From: Peter Bance via Dailydave <dailydave () lists aitelfoundation org>
Date: Sun, 25 Jul 2021 06:50:01 +0100

Funnily enough, I’ve just decommissioned our last Domain Controller - as you rightly say, AD is just too much pain/risk 
to keep in place. Azure AD for us - still not 100% ideal, but rapidly improving, and transfers a lot of the 
infrastructure/config pain to Microsoft themselves.

Obviously admins can still make horrible mistakes, but that’s easier to monitor than all config across an on-prem 
forest, and it’s far simpler to limit (or even eliminate) accidental or inherited elevated privileges.

There are other advantages - AAD enrolment for devices plus Autopilot provides very close control and visibility over 
device config/security and eliminates the need for (ugh) GPOs.

AAD won’t fit all use cases (e.g. heavily regulated environments, complex/legacy LDAP needs), but if an organisation 
only uses AD for identity (people+devices), it may be an option. There’s a lot of pain involved in migration, but in my 
view it was absolutely worth it.

If, however, an organisation is hell-bent on running their own infrastructure (in 2021?), I’m not sure there’s a “neat” 
alternative. Red Hat Directory Server, perhaps, but that would probably involve retraining/replacing admins (and 
undoubtedly lots of anomalies to work through in a Windows estate).

As for Google, I wouldn’t consider that as a primary identity provider - I’m simply uncomfortable with their business 
model (all services are designed to improve their ad-targeting). But each to his own…

---
Peter Bance

On 24 Jul 2021, at 19:52, Dave Aitel via Dailydave <dailydave () lists aitelfoundation org> wrote:


So I definitely have a different mental history of active directory than most people, and recently I was doing a 
Glasshouse podcast with Pablo Breuer and here he says basically the same thing everyone says, which is that it's 
impossible to move off of technology even when that technology has a history of severe flaws, or a design flaw that 
means it cannot be secured. 

This is the current mental stance among CIOs familiar with large companies, or even medium size companies! And I get 
it! But if leopards keep eating your face, and every hacker in the world keeps recommending you stop giving them a 
cuddle, and you say "I can't, I have legacy systems in my head that love to hug large dangerous cats" then that stops 
being the government's problem, in a way. Like when people ask why Cyber Insurance Markets are obvious catastrophic 
failures, and we point at how they can't really change any meaningful behavior, and they have to insure the total 
market value of whatever company they are insuring because the cost of risk is basically a sliding scale of whatever 
the Russian ransomware team thought up that morning over kasha, then everyone gets that surprised face and it's all 
very annoying.

So anyways, that brings us back to AD. AD is a system where any time you hack any computer on the network, you can 
become the domain controller, and own the whole company. That's just how it works. Every hacker/penetration tester 
has known that for two decades and the specific incantation on how you do that changes slowly over time, but it's 
always true. And then at INFILTRATE one year two Microsoft Research team members demonstrated an automation of the 
lateral movement piece which is now what Bloodhound is. So in theory everyone knows this right now, even though they 
like to blame EternalBlue for all their problems in life.

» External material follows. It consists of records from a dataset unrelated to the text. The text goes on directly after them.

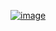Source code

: 

[![image](https://user-images.githubusercontent.com/1501327/189577963-093697fb-d808-45ed-b9af-010c7a8e1519.png)](https://docs.microsoft.com/ja-jp/sql/ado/reference/ado-api/streamtypeenum?view=sql-server-ver16)
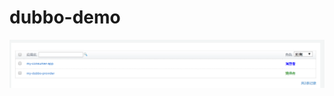 # dubbo-demo
![image](https://raw.githubusercontent.com/CaiPeichun/dubbo-demo/master/my-dubbo-api1/%E8%BF%90%E8%A1%8C.png)
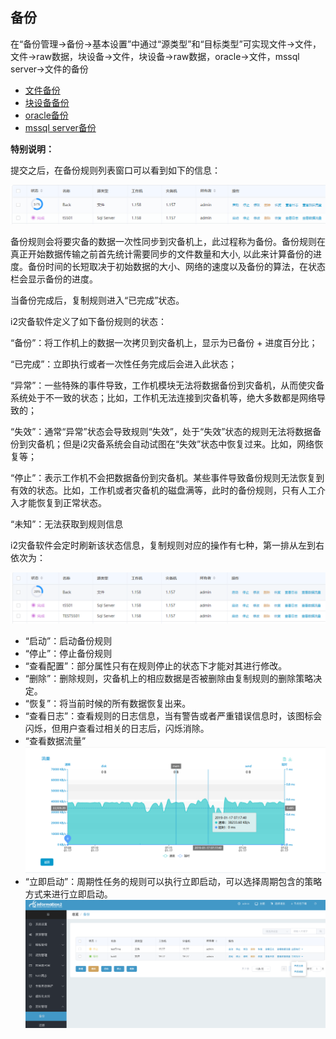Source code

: ## 备份

在“备份管理-&gt;备份-&gt;基本设置”中通过“源类型”和“目标类型”可实现文件-&gt;文件，文件-&gt;raw数据，块设备-&gt;文件，块设备-&gt;raw数据，oracle-&gt;文件，mssql server-&gt;文件的备份

* [文件备份](backup_file.md)
* [块设备备份](backup_blk.md)
* [oracle备份](backup_oracle.md)
* [mssql server备份](backup_mssql.md)

**特别说明：**

提交之后，在备份规则列表窗口可以看到如下的信息：

![](/assets/v7.1.20190325.png)

备份规则会将要灾备的数据一次性同步到灾备机上，此过程称为备份。备份规则在真正开始数据传输之前首先统计需要同步的文件数量和大小, 以此来计算备份的进度。备份时间的长短取决于初始数据的大小、网络的速度以及备份的算法，在状态栏会显示备份的进度。

当备份完成后，复制规则进入“已完成”状态。

i2灾备软件定义了如下备份规则的状态：

“备份”：将工作机上的数据一次拷贝到灾备机上，显示为已备份 + 进度百分比；

“已完成”：立即执行或者一次性任务完成后会进入此状态；

“异常”：一些特殊的事件导致，工作机模块无法将数据备份到灾备机，从而使灾备系统处于不一致的状态；比如，工作机无法连接到灾备机等，绝大多数都是网络导致的；

“失效”：通常“异常”状态会导致规则“失效”，处于“失效”状态的规则无法将数据备份到灾备机；但是i2灾备系统会自动试图在“失效”状态中恢复过来。比如，网络恢复等；

“停止”：表示工作机不会把数据备份到灾备机。某些事件导致备份规则无法恢复到有效的状态。比如，工作机或者灾备机的磁盘满等，此时的备份规则，只有人工介入才能恢复到正常状态。

“未知”：无法获取到规则信息

i2灾备软件会定时刷新该状态信息，复制规则对应的操作有七种，第一排从左到右依次为：

![](/assets/v7.1.2019032501.png)



*   “启动”：启动备份规则
*   “停止”：停止备份规则
*   “查看配置”：部分属性只有在规则停止的状态下才能对其进行修改。
*   “删除”：删除规则，灾备机上的相应数据是否被删除由复制规则的删除策略决定。
*   “恢复”：将当前时候的所有数据恢复出来。
*   “查看日志”：查看规则的日志信息，当有警告或者严重错误信息时，该图标会闪烁，但用户查看过相关的日志后，闪烁消除。
*   “查看数据流量”
![](/assets/V7.1.2019011602.png)
*   “立即启动”：周期性任务的规则可以执行立即启动，可以选择周期包含的策略方式来进行立即启动。
![](/assets/V7.1.2019051766.png)
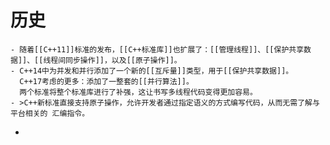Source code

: # 历史
	- 随着[[C++11]]标准的发布，[[C++标准库]]也扩展了：[[管理线程]]、[[保护共享数据]]、[[线程间同步操作]]，以及[[原子操作]]。
	- C++14中为并发和并行添加了一个新的[[互斥量]]类型，用于[[保护共享数据]]。
	  C++17考虑的更多：添加了一整套的[[并行算法]]。
	  两个标准将整个标准库进行了补强，这让书写多线程代码变得更加容易。
	- >C++新标准直接支持原子操作，允许开发者通过指定语义的方式编写代码，从而无需了解与平台相关的 汇编指令。
-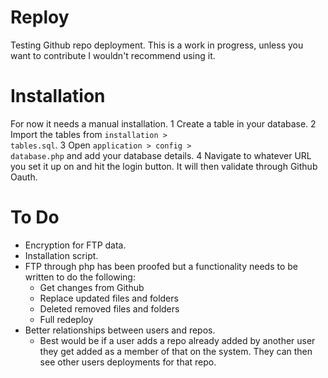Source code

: Reploy
=======

Testing Github repo deployment. This is a work in progress, unless you want to contribute I wouldn't recommend using it.

# Installation

For now it needs a manual installation.
1 Create a table in your database.
2 Import the tables from <code>installation > tables.sql</code>.
3 Open <code>application > config > database.php</code> and add your database details.
4 Navigate to whatever URL you set it up on and hit the login button. It will then validate through Github Oauth.

# To Do

* Encryption for FTP data.
* Installation script.
* FTP through php has been proofed but a functionality needs to be written to do the following:
    * Get changes from Github
    * Replace updated files and folders
    * Deleted removed files and folders
    * Full redeploy
* Better relationships between users and repos.
    * Best would be if a user adds a repo already added by another user they get added as a member of that on the system. They can then see other users deployments for that repo.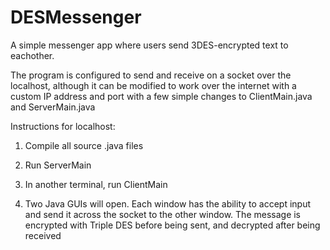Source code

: DESMessenger
============

A simple messenger app where users send 3DES-encrypted text to eachother.

The program is configured to send and receive on a socket over the localhost, although
it can be modified to work over the internet with a custom IP address and port with a few
simple changes to ClientMain.java and ServerMain.java

Instructions for localhost:

1. Compile all source .java files

2. Run ServerMain

3. In another terminal, run ClientMain

4. Two Java GUIs will open. Each window has the ability to accept input and send it across
   the socket to the other window. The message is encrypted with Triple DES before being sent,
   and decrypted after being received
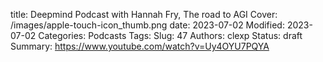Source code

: title: Deepmind Podcast with Hannah Fry, The road to AGI
Cover: /images/apple-touch-icon_thumb.png
date: 2023-07-02
Modified: 2023-07-02
Categories: Podcasts
Tags:
Slug: 47
Authors: clexp
Status: draft
Summary:
https://www.youtube.com/watch?v=Uy4OYU7PQYA
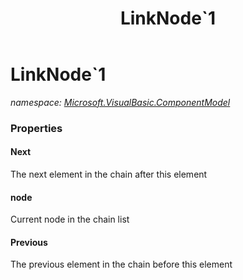 ﻿---
title: LinkNode`1
---

# LinkNode`1
_namespace: [Microsoft.VisualBasic.ComponentModel](N-Microsoft.VisualBasic.ComponentModel.html)_






### Properties

#### Next
The next element in the chain after this element
#### node
Current node in the chain list
#### Previous
The previous element in the chain before this element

But when you point that out on Twitter, people ask you what the alternative is, and I have to admit I disagree with 
DDZ that it's "Zero Trust". That sounds like adding more complexity to a system that is already SO COMPLEX even 
lifetime specialists not named James Forshaw don't understand the BASICS of the authentication system. 

Like here's a paper that came out today that's in my queue all about Service credentials, and look - no matter how 
many new auditing tools or visualization thingies or AI anomaly detection alerts you deliver to your customers, if 
the underlying system is NOT UNDERSTANDABLE BY HUMANS then you can't secure it. I guarantee you that about 80% of the 
Russian ransomware affialiates understand Service Credentials and delegation better than your current AD management 
lead. Most of the time your AD ACLs are just you fooling yourself that you have a security boundary where you, in 
fact, don't. 

Also, the problem is not NTLM. Everyone stop talking about NTLM. It wouldn't matter if AD was re-implemented to use 
purely quantum key exchange because only Gandolf can mentally visualize the transitive trust structures implicit in 
how you configured your AD Forests. 

Ok so that brings us back to: What do you do instead? And honestly, I don't know. I've enjoyed reading the snippets 
that Grapl Security has been posting about their setup. As far as I can gather, the TL;DR is just use Google as your 
directory server and use Chromebooks as much as possible. 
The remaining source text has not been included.